We look forward to the time when our companies and their advisors are
able to discuss these matters more openly with one another once you have
taken the appropriate steps under your existing merger agreement to
allow that to happen.
Revised Offer
We have listened carefully to the reasons you articulated for the
rejection of our proposal and, while we disagree with your rationale, we
are revising our previous proposal in an effort to further demonstrate
our commitment to a transaction with Family Dollar. To that end, we
hereby revise our proposal as follows:
1. We agree to pay the Family Dollar shareholders $80.00 per share in
cash for all outstanding shares, an amount that provides even more value
and immediate liquidity for their shares. Our revised proposal provides
Family Dollar’s shareholders with approximately $640 million of
additional aggregate value over Dollar Tree’s offer and represents a
premium of 31.9% over the closing price of $60.66 for Family Dollar
stock on the day prior to the Dollar Tree announcement.

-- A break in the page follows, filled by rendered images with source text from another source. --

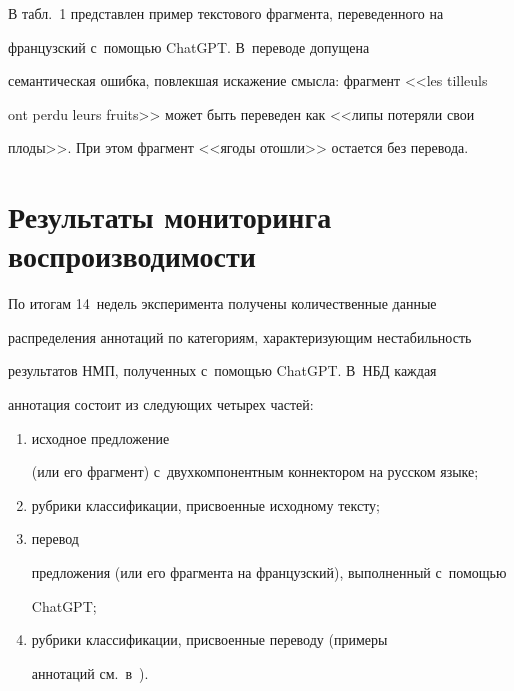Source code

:    


   


   В табл.~1 представлен пример текстового фраг\-мен\-та, переведенного на 


французский с~по\-мощью \mbox{ChatGPT}. В~переводе допущена 


семантическая ошиб\-ка, по\-влек\-шая искажение смысла: фрагмент <<les tilleuls 


ont perdu leurs fruits>> может быть переведен как <<липы потеряли свои 


плоды>>. При этом фрагмент <<ягоды ото\-шли>> остается без пе\-ре\-вода. 





\section{Результаты мониторинга воспроизводимости}


   


   По итогам 14~недель эксперимента получены количественные данные 


распределения аннотаций по категориям, ха\-рак\-те\-ри\-зу\-ющим не\-ста\-биль\-ность 


результатов НМП, полученных с~по\-мощью \mbox{ChatGPT}. В~НБД каждая 


аннотация со\-сто\-ит из сле\-ду\-ющих четырех час\-тей:


\begin{enumerate}[(1)]


\item исходное предложение 


(или его фрагмент) с~двухкомпонентным коннектором на русском языке; 


\item руб\-ри\-ки классификации, присвоенные исходному текс\-ту; 


\item перевод 


предложения (или его фрагмента на французский), выполненный с~по\-мощью 


\mbox{ChatGPT};


\item руб\-ри\-ки классификации, при\-сво\-ен\-ные переводу (примеры 


аннотаций см.\ в~\cite{22-eg}).


\end{enumerate}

2. As discussed above, based on the extensive work and analysis
performed by our experienced antitrust counsel and economist, we do not
believe that we would be ordered to divest more than the number of
stores contained in our original offer (i.e., 700), if that many, and we
believe that after we have shared that analysis with your counsel, you
will agree. Nonetheless, to provide you with a concrete proposal that
indisputably allows you to engage with us under the terms of your
existing merger agreement and to demonstrate our commitment to this
proposed transaction and the value it brings to Family Dollar
shareholders, we are willing to agree to divest up to 1,500 stores, a
commitment that provides you with even greater assurance that this
transaction is capable of being completed on the terms proposed.
3. As further evidence of our confidence in our ability to obtain the
required antitrust approvals on the terms we have proposed, we also will
agree to pay a $500 million “reverse break-up fee” to Family Dollar to
eliminate any concerns you have about our ability to obtain such
approvals and further increase the certainty of closing.
Our revised proposal is not subject to any financing condition. Goldman
Sachs and Citigroup Global Markets Inc. have agreed to provide committed
financing for all of the financing necessary to consummate a
transaction. The remaining terms of our prior proposal, including
permitting Family Dollar to pay its customary quarterly dividend
consistent with past practices through closing, continue to apply.
The Board of Directors of Dollar General has unanimously approved this
revised proposal and has authorized us to proceed expeditiously.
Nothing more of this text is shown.